Start of The data

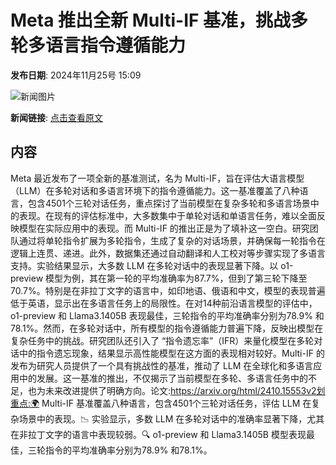 # ​Meta 推出全新 Multi-IF 基准，挑战多轮多语言指令遵循能力

**发布日期**: 2024年11月25号 15:09

![新闻图片](https://upload.chinaz.com/2024/1125/6386814410450554243622513.png)

**新闻链接**: [点击查看原文](https://www.aibase.com/zh/news/13456)

## 内容

Meta 最近发布了一项全新的基准测试，名为 Multi-IF，旨在评估大语言模型（LLM）在多轮对话和多语言环境下的指令遵循能力。这一基准覆盖了八种语言，包含4501个三轮对话任务，重点探讨了当前模型在复杂多轮和多语言场景中的表现。在现有的评估标准中，大多数集中于单轮对话和单语言任务，难以全面反映模型在实际应用中的表现。而 Multi-IF 的推出正是为了填补这一空白。研究团队通过将单轮指令扩展为多轮指令，生成了复杂的对话场景，并确保每一轮指令在逻辑上连贯、递进。此外，数据集还通过自动翻译和人工校对等步骤实现了多语言支持。实验结果显示，大多数 LLM 在多轮对话中的表现显著下降。以 o1-preview 模型为例，其在第一轮的平均准确率为87.7%，但到了第三轮下降至70.7%。特别是在非拉丁文字的语言中，如印地语、俄语和中文，模型的表现普遍低于英语，显示出在多语言任务上的局限性。在对14种前沿语言模型的评估中，o1-preview 和 Llama3.1405B 表现最佳，三轮指令的平均准确率分别为78.9% 和78.1%。然而，在多轮对话中，所有模型的指令遵循能力普遍下降，反映出模型在复杂任务中的挑战。研究团队还引入了 “指令遗忘率”（IFR）来量化模型在多轮对话中的指令遗忘现象，结果显示高性能模型在这方面的表现相对较好。Multi-IF 的发布为研究人员提供了一个具有挑战性的基准，推动了 LLM 在全球化和多语言应用中的发展。这一基准的推出，不仅揭示了当前模型在多轮、多语言任务中的不足，也为未来改进提供了明确方向。论文:https://arxiv.org/html/2410.15553v2划重点:🌍 Multi-IF 基准覆盖八种语言，包含4501个三轮对话任务，评估 LLM 在复杂场景中的表现。📉 实验显示，多数 LLM 在多轮对话中的准确率显著下降，尤其在非拉丁文字的语言中表现较弱。🔍 o1-preview 和 Llama3.1405B 模型表现最佳，三轮指令的平均准确率分别为78.9% 和78.1%。
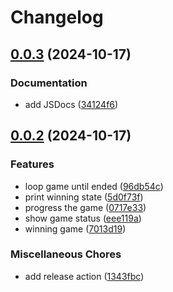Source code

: # Changelog

## [0.0.3](https://github.com/dirkluijk/tic-tac-toe/compare/v0.0.2...v0.0.3) (2024-10-17)


### Documentation

* add JSDocs ([34124f6](https://github.com/dirkluijk/tic-tac-toe/commit/34124f62200f4636af1c77c66a528e711b36d893))

## [0.0.2](https://github.com/dirkluijk/tic-tac-toe/compare/v0.0.1...v0.0.2) (2024-10-17)


### Features

* loop game until ended ([96db54c](https://github.com/dirkluijk/tic-tac-toe/commit/96db54ce097838d691d4c1e2d3da50361661d9a4))
* print winning state ([5d0f73f](https://github.com/dirkluijk/tic-tac-toe/commit/5d0f73fa19c49a2d02b8e872f63a63eeab9f75a5))
* progress the game ([0717e33](https://github.com/dirkluijk/tic-tac-toe/commit/0717e33d219f74df0b06c6faad31893179fcd938))
* show game status ([eee119a](https://github.com/dirkluijk/tic-tac-toe/commit/eee119afc612dec715045c735130b879bfb35e39))
* winning game ([7013d19](https://github.com/dirkluijk/tic-tac-toe/commit/7013d19aee45303d7fca98e26b9dce0e0069289a))


### Miscellaneous Chores

* add release action ([1343fbc](https://github.com/dirkluijk/tic-tac-toe/commit/1343fbcdbcb31048e0f3eb07e243ac5e31cf2b10))
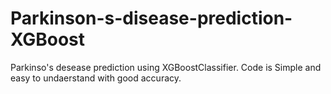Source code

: # Parkinson-s-disease-prediction-XGBoost
Parkinso's desease prediction using XGBoostClassifier. Code is Simple and easy to undaerstand with good accuracy.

End of The data

Task directions
Pull every line containing the word "game" out of the entries above.

Answer to the exercise
* loop game until ended ([96db54c](https://github.com/dirkluijk/tic-tac-toe/commit/96db54ce097838d691d4c1e2d3da50361661d9a4))
* progress the game ([0717e33](https://github.com/dirkluijk/tic-tac-toe/commit/0717e33d219f74df0b06c6faad31893179fcd938))
* show game status ([eee119a](https://github.com/dirkluijk/tic-tac-toe/commit/eee119afc612dec715045c735130b879bfb35e39))
* winning game ([7013d19](https://github.com/dirkluijk/tic-tac-toe/commit/7013d19aee45303d7fca98e26b9dce0e0069289a))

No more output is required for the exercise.